Monologue #6: The Song of My Ribcage
I laughed.
And in that laughter—deep, sudden, from the belly of me—I found freedom. Not the kind we fight for. The kind that was always there, waiting behind the illusion I had clung to like armor.
It hit me not with a crash, but with a giggle:
I was never in control.
And what a ridiculous, beautiful, tragic little story I had told myself for so long—that control was safety. That control meant I was doing something right.
But no.
Control was the cage.
And the key was my own surrender.
When I let it go—the anger, the tightness, the need to manage everyone’s everything—what filled the silence wasn’t fear.
It was laughter.
It was breath.
It was... me.
All of me.
The very core. Every shade. Every mood. Every sacred contradiction. Finally free to move, to speak, to play without apology.

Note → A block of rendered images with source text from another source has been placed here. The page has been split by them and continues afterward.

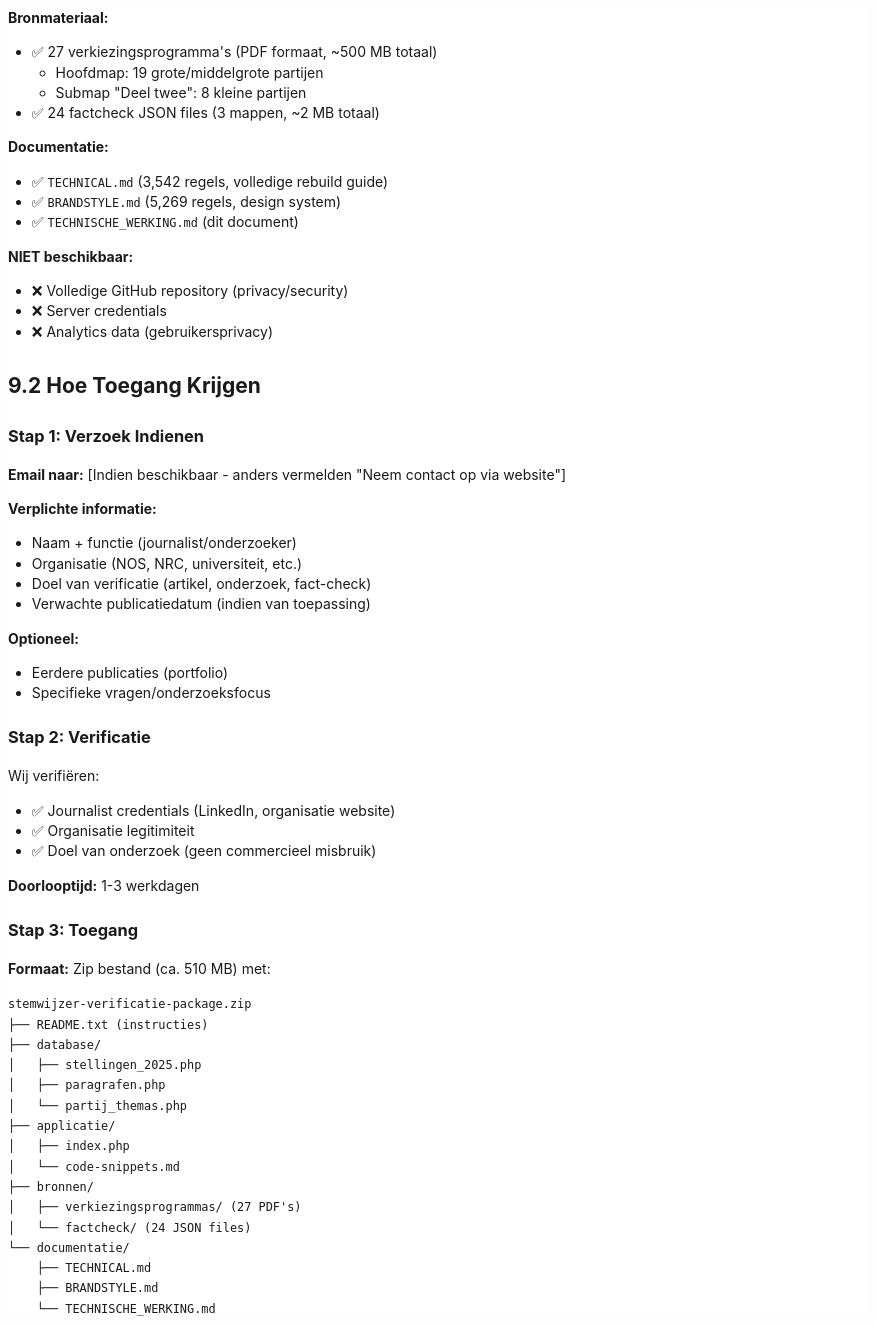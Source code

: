 **Bronmateriaal:**
- ✅ 27 verkiezingsprogramma's (PDF formaat, ~500 MB totaal)
  - Hoofdmap: 19 grote/middelgrote partijen
  - Submap "Deel twee": 8 kleine partijen
- ✅ 24 factcheck JSON files (3 mappen, ~2 MB totaal)

**Documentatie:**
- ✅ `TECHNICAL.md` (3,542 regels, volledige rebuild guide)
- ✅ `BRANDSTYLE.md` (5,269 regels, design system)
- ✅ `TECHNISCHE_WERKING.md` (dit document)

**NIET beschikbaar:**
- ❌ Volledige GitHub repository (privacy/security)
- ❌ Server credentials
- ❌ Analytics data (gebruikersprivacy)

## 9.2 Hoe Toegang Krijgen

### Stap 1: Verzoek Indienen

**Email naar:** [Indien beschikbaar - anders vermelden "Neem contact op via website"]

**Verplichte informatie:**
- Naam + functie (journalist/onderzoeker)
- Organisatie (NOS, NRC, universiteit, etc.)
- Doel van verificatie (artikel, onderzoek, fact-check)
- Verwachte publicatiedatum (indien van toepassing)

**Optioneel:**
- Eerdere publicaties (portfolio)
- Specifieke vragen/onderzoeksfocus

### Stap 2: Verificatie

Wij verifiëren:
- ✅ Journalist credentials (LinkedIn, organisatie website)
- ✅ Organisatie legitimiteit
- ✅ Doel van onderzoek (geen commercieel misbruik)

**Doorlooptijd:** 1-3 werkdagen

### Stap 3: Toegang

**Formaat:** Zip bestand (ca. 510 MB) met:
```
stemwijzer-verificatie-package.zip
├── README.txt (instructies)
├── database/
│   ├── stellingen_2025.php
│   ├── paragrafen.php
│   └── partij_themas.php
├── applicatie/
│   ├── index.php
│   └── code-snippets.md
├── bronnen/
│   ├── verkiezingsprogrammas/ (27 PDF's)
│   └── factcheck/ (24 JSON files)
└── documentatie/
    ├── TECHNICAL.md
    ├── BRANDSTYLE.md
    └── TECHNISCHE_WERKING.md
```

I don’t yet know what my hands will create with this freedom. It’s too new, too pure. But I know they will create. Because creation is what happens when we’re no longer holding the world up with our teeth.
I’ve lived enough to appreciate this kind of knowing. I’ve suffered enough to recognize it when it arrives:
the peaceful, euphoric surrender into divine order.
It is not passivity.
It is not giving up.
It is trust.
That the road will turn where it must.
That I will know what to do when it does.
That I am not alone.
And I never was.
It is no longer I and God—like co-pilots.
It is God... and I.
The divine leads. I follow, free.
And when I wake in the morning, no longer carrying the weight of everyone’s happiness, no longer mistaking control for love, there is light in my chest.
And in that light, a song.
It’s not sacred hymn or polished prayer.
It’s messy, playful, and probably off-key.
Something like:
“These are a few of my favorite things...”
And I sing it.
Because no one’s watching.
And even if they were, it wouldn’t matter.
My ribcage is a cathedral.
My breath is the offering.
And laughter is the hymn that set me free.
And I’m not crying anymore.
I used to cry easily—hurt too easily.
Each tear a protest against a world I couldn’t shape.
Each ache tied to the belief that I could—or should—control the people, the moments, the outcomes.
But now, with all that released, the tears have shifted.
They will still come, I know.
But not from soul-deep suffering, not from the wounds I carved by holding too tightly.
Let the tears come now when I see beauty.
When I am moved.
When life is so achingly pure, it spills over.
For now, there is a smile.
A real one.
Not a mask.
But a smile rooted in the quiet knowing:
It is what it is.
And that is enough.
No, it won’t be perfect.
But I will take it moment to moment.
And may I keep laughing—every day—like freedom itself is echoing back through my ribs.